Según la doctora Analía Brarda, directora de la Facultad de Turismo y Hospitalidad de la Universidad Abierta Interamericana, este segmento se consolidó como un público exigente, conectado y con gran poder de decisión. La especialista señala que el envejecimiento poblacional y la mayor esperanza de vida —que supera los 73 años a nivel global, según la OMS— explican la expansión del llamado turismo silver, hoy una de las tendencias más relevantes del mercado.
En Argentina, los adultos mayores representan un grupo etario en crecimiento dentro del turismo receptivo y emisivo. A diferencia de décadas anteriores, cuando las agencias presenciales dominaban la elección del viaje, ahora internet, las redes sociales y las plataformas digitales son los canales más utilizados para informarse, comparar precios y reservar servicios. La digitalización también les permite planificar itinerarios personalizados y acceder a seguros, asistencia médica y experiencias adaptadas a sus necesidades.
La accesibilidad, el ritmo pausado y la sensación de seguridad siguen siendo prioridades, pero el nuevo viajero senior ya no se conforma con circuitos tradicionales.

“Hoy se animan a destinos que soñaron en su juventud y que antes veían lejanos o complejos”, afirmóla licenciada Valentina Tomasella, agente de viajes especializada en el segmento. Esta tendencia se traduce en recorridos por Europa, Asia o regiones naturales de Argentina que implican un componente de descubrimiento, naturaleza y cultura local.
La tecnología se convirtió en una aliada clave para este grupo etario. Desde aplicaciones de traducción y geolocalización hasta plataformas de streaming cultural, los viajeros mayores de 70 utilizan herramientas digitales para ganar autonomía y confianza durante el viaje.
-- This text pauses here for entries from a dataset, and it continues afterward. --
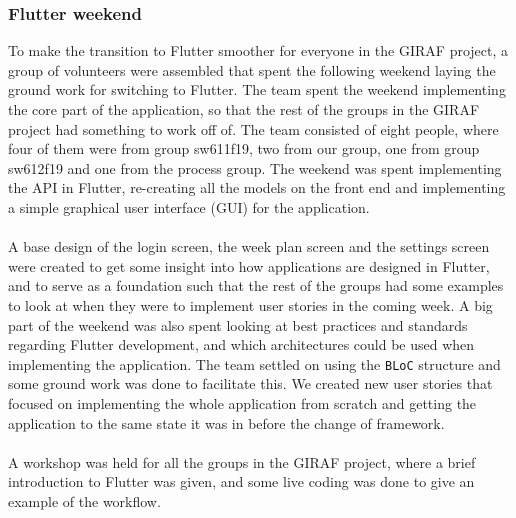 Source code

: \subsubsection{Flutter weekend}
To make the transition to Flutter smoother for everyone in the GIRAF project, a group of volunteers were assembled that spent the following weekend laying the ground work for switching to Flutter. 
The team spent the weekend implementing the core part of the application, so that the rest of the groups in the GIRAF project had something to work off of. 
The team consisted of eight people, where four of them were from group sw611f19, two from our group, one from group sw612f19 and one from the process group.
The weekend was spent implementing the API in Flutter, re-creating all the models on the front end and implementing a simple graphical user interface (GUI) for the application.
\\\\
A base design of the login screen, the week plan screen and the settings screen were created to get some insight into how applications are designed in Flutter, and to serve as a foundation such that the rest of the groups had some examples to look at when they were to implement user stories in the coming week.
A big part of the weekend was also spent looking at best practices and standards regarding Flutter development, and which architectures could be used when implementing the application.
The team settled on using the \texttt{BLoC} structure and some ground work was done to facilitate this.
We created new user stories that focused on implementing the whole application from scratch and getting the application to the same state it was in before the change of framework.
\\\\
A workshop was held for all the groups in the GIRAF project, where a brief introduction to Flutter was given, and some live coding was done to give an example of the workflow.

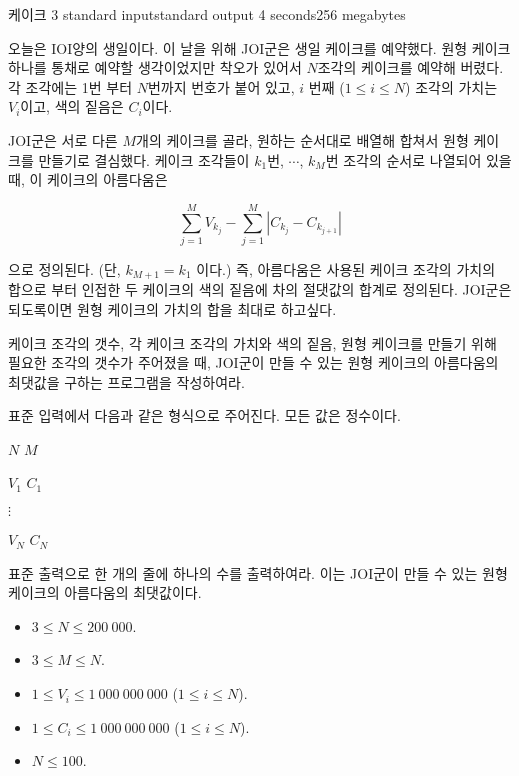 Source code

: \begin{problem}{케이크 3}
	{standard input}{standard output}
	{4 seconds}{256 megabytes}{}
	
	오늘은 IOI양의 생일이다. 이 날을 위해 JOI군은 생일 케이크를 예약했다. 원형 케이크 하나를 통채로 예약할 생각이었지만 착오가 있어서 $N$조각의 케이크를 예약해 버렸다. 각 조각에는 1번 부터 $N$번까지 번호가 붙어 있고, $i$ 번째 ($1 \le i \le N$) 조각의 가치는 $V_i$이고, 색의 짙음은 $C_i$이다.
	
	JOI군은 서로 다른 $M$개의 케이크를 골라, 원하는 순서대로 배열해 합쳐서 원형 케이크를 만들기로 결심했다. 케이크 조각들이 $k_1$번, $\cdots$, $k_M$번 조각의 순서로 나열되어 있을 때, 이 케이크의 아름다움은 
	
	$$
	\sum_{j=1}^{M} {V_{k_j}} - \sum_{j=1}^{M} {\left| C_{k_j} - C_{k_{j+1}}\right|}
	$$
	
	으로 정의된다. (단, $k_{M+1} = k_1$ 이다.) 즉, 아름다움은 사용된 케이크 조각의 가치의 합으로 부터 인접한 두 케이크의 색의 짙음에 차의 절댓값의 합계로 정의된다. JOI군은 되도록이면 원형 케이크의 가치의 합을 최대로 하고싶다.
	
	케이크 조각의 갯수, 각 케이크 조각의 가치와 색의 짙음, 원형 케이크를 만들기 위해 필요한 조각의 갯수가 주어졌을 때, JOI군이 만들 수 있는 원형 케이크의 아름다움의 최댓값을 구하는 프로그램을 작성하여라.
	
	\InputFile
	
	표준 입력에서 다음과 같은 형식으로 주어진다. 모든 값은 정수이다.
	
	$N$ $M$

	$V_1$ $C_1$
	
	$\vdots$
	
	$V_N$ $C_N$
	
	\OutputFile
	
	표준 출력으로 한 개의 줄에 하나의 수를 출력하여라. 이는 JOI군이 만들 수 있는 원형 케이크의 아름다움의 최댓값이다.
		
	\Constraints
	
	\begin{itemize}
		\item $3 \le N \le 200\ 000$.
		\item $3 \le M \le N$.
		\item $1 \le V_i \le 1\ 000\ 000\ 000$ ($1 \le i \le N$).
		\item $1 \le C_i \le 1\ 000\ 000\ 000$ ($1 \le i \le N$).
	\end{itemize}
	
	
	\begin{itemize}
		\item $N \le 100$.
	\end{itemize}



\end{problem}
Muchas agencias y aerolíneas ya ofrecen asistencia tecnológica personalizada, talleres previos y programas de fidelización diseñados para este público.
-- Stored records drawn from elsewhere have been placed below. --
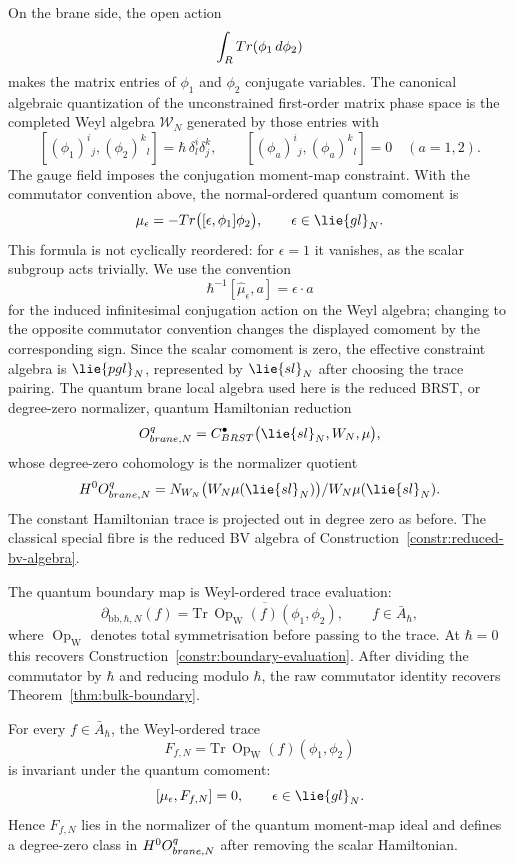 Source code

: \documentclass[11pt]{memoir}
\begin{document}
On the brane side, the open action
$$\int_\R\mathrm{Tr}(\phi_1\,d\phi_2)$$
makes the matrix entries of $\phi_1$ and $\phi_2$ conjugate variables.
The canonical algebraic quantization of the unconstrained first-order matrix
phase space is the completed Weyl algebra
$\mathcal W_N$ generated by those entries with
$$[(\phi_1)^i{}_j,(\phi_2)^k{}_l]
  =\hbar\,\delta^i_l\delta^k_j,\qquad
  [(\phi_a)^i{}_j,(\phi_a)^k{}_l]=0\quad(a=1,2).$$
The gauge field imposes the conjugation moment-map constraint. With the
commutator convention above, the normal-ordered quantum comoment is
$$\widehat\mu_\epsilon=-\mathrm{Tr}\bigl([\epsilon,\phi_1]\phi_2\bigr),
  \qquad \epsilon\in\lie{gl}_N.$$
This formula is not cyclically reordered: for $\epsilon=1$ it vanishes, as the
scalar subgroup acts trivially. We use the convention
$$\hbar^{-1}[\widehat\mu_\epsilon,a]=\epsilon\cdot a$$
for the induced infinitesimal conjugation action on the Weyl algebra; changing
to the opposite commutator convention changes the displayed comoment by the
corresponding sign.  Since the scalar comoment is zero, the effective
constraint algebra is \(\lie{pgl}_N\), represented by
\(\lie{sl}_N\) after choosing the trace pairing.  The quantum brane
local algebra used here is the reduced BRST, or degree-zero normalizer,
quantum Hamiltonian reduction
$$\mc O^{\mathrm q}_{\mathrm{brane},N}
  =C^\bullet_{\mathrm{BRST}}
    \bigl(\lie{sl}_N,\mathcal W_N,\widehat\mu\bigr),$$
whose degree-zero cohomology is the normalizer quotient
$$H^0\mc O^{\mathrm q}_{\mathrm{brane},N}
  =\mathrm N_{\mathcal W_N}
    \bigl(\mathcal W_N\widehat\mu(\lie{sl}_N)\bigr)/
    \mathcal W_N\widehat\mu(\lie{sl}_N).$$
The constant Hamiltonian trace is projected out in degree zero as before. The
classical special fibre is the reduced BV algebra of
Construction~\ref{constr:reduced-bv-algebra}.

The quantum boundary map is Weyl-ordered trace evaluation:
$$\partial_{\mathrm{bb},\hbar,N}(f)
  =\overline{\mathrm{Tr}\,\operatorname{Op}_{\mathrm W}(f)(\phi_1,\phi_2)},
  \qquad f\in\bar A_\hbar,$$
where $\operatorname{Op}_{\mathrm W}$ denotes total symmetrisation before
passing to the trace. At $\hbar=0$ this recovers
Construction~\ref{constr:boundary-evaluation}. After dividing the commutator by
$\hbar$ and reducing modulo $\hbar$, the raw commutator identity recovers
Theorem~\ref{thm:bulk-boundary}.

\begin{prop}\label{prop:quantum-boundary-descends}
  For every $f\in\bar A_\hbar$, the Weyl-ordered trace
  $$F_{f,N}=\mathrm{Tr}\,\operatorname{Op}_{\mathrm W}(f)(\phi_1,\phi_2)$$
  is invariant under the quantum comoment:
  $$[\widehat\mu_\epsilon,F_{f,N}]=0,\qquad \epsilon\in\lie{gl}_N.$$
  Hence $F_{f,N}$ lies in the normalizer of the quantum moment-map ideal and
  defines a degree-zero class in
  $H^0\mc O^{\mathrm q}_{\mathrm{brane},N}$ after removing the scalar
  Hamiltonian.
\end{prop}
\end{document}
El fenómeno también tiene una dimensión social. Viajar fortalece los vínculos, mejora la autoestima y estimula la memoria y la curiosidad intelectual. Para muchos, los viajes son una forma de celebrar la vida activa y desafiar estereotipos sobre el envejecimiento. Según especialistas, la combinación de tiempo disponible, estabilidad económica y vitalidad emocional hace que los mayores de 70 sean hoy uno de los segmentos más valiosos del turismo argentino.
De esta manera, el nuevo viajero senior deja atrás la imagen pasiva del turista tradicional. Conecta, compara, elige y disfruta con la serenidad de la experiencia y la curiosidad intacta del que siempre quiere conocer algo más.